= Task =
Report how many lines in the entries below have the word "network" in them, and give no other words.

= Input records =

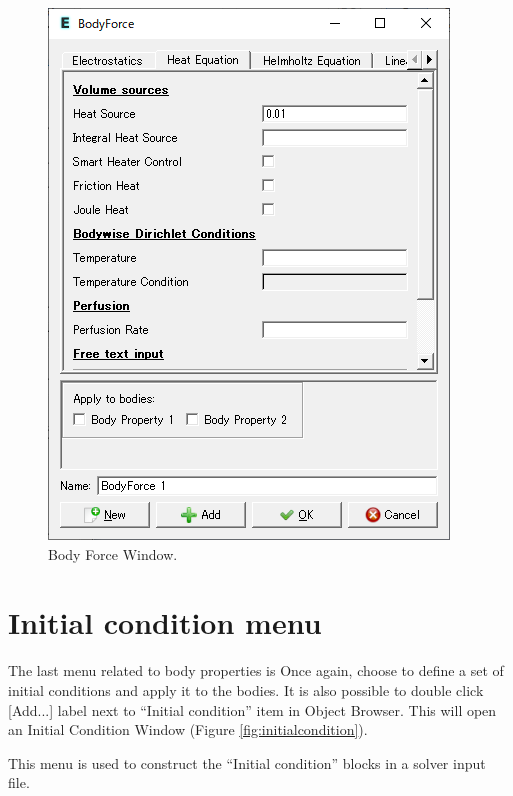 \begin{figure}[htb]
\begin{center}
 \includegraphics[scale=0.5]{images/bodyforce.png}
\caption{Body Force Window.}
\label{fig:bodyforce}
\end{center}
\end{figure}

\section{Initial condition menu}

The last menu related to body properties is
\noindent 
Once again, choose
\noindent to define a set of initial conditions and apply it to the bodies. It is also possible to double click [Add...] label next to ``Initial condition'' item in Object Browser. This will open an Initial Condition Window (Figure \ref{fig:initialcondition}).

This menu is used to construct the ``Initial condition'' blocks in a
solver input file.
---
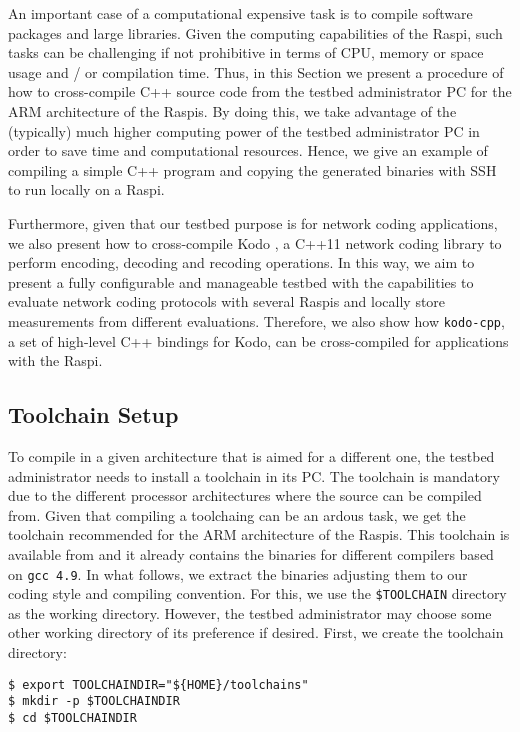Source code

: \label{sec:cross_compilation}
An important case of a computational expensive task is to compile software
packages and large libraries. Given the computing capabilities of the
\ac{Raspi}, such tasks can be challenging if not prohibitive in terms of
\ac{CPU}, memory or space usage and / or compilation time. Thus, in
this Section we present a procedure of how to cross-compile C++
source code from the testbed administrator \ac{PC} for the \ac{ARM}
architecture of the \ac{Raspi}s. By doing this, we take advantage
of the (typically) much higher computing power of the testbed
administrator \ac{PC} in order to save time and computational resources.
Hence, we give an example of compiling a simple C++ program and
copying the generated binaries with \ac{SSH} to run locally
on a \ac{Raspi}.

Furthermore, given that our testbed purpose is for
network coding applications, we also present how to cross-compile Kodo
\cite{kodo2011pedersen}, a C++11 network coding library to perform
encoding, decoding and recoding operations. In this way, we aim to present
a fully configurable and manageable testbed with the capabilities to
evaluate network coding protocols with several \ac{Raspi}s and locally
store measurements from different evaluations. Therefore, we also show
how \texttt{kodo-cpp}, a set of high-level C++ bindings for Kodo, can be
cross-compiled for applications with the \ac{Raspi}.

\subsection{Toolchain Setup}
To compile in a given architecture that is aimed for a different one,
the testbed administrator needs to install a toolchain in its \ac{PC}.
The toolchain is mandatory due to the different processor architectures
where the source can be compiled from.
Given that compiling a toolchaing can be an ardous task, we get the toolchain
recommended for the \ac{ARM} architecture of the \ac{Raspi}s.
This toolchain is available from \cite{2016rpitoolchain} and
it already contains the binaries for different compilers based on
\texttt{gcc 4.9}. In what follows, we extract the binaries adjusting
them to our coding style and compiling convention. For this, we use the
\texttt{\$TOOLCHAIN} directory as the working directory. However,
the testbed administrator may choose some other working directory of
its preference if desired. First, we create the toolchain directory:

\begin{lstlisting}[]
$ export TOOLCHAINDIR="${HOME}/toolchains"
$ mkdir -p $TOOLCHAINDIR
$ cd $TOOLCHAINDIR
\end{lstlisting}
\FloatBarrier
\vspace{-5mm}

= Response box =
3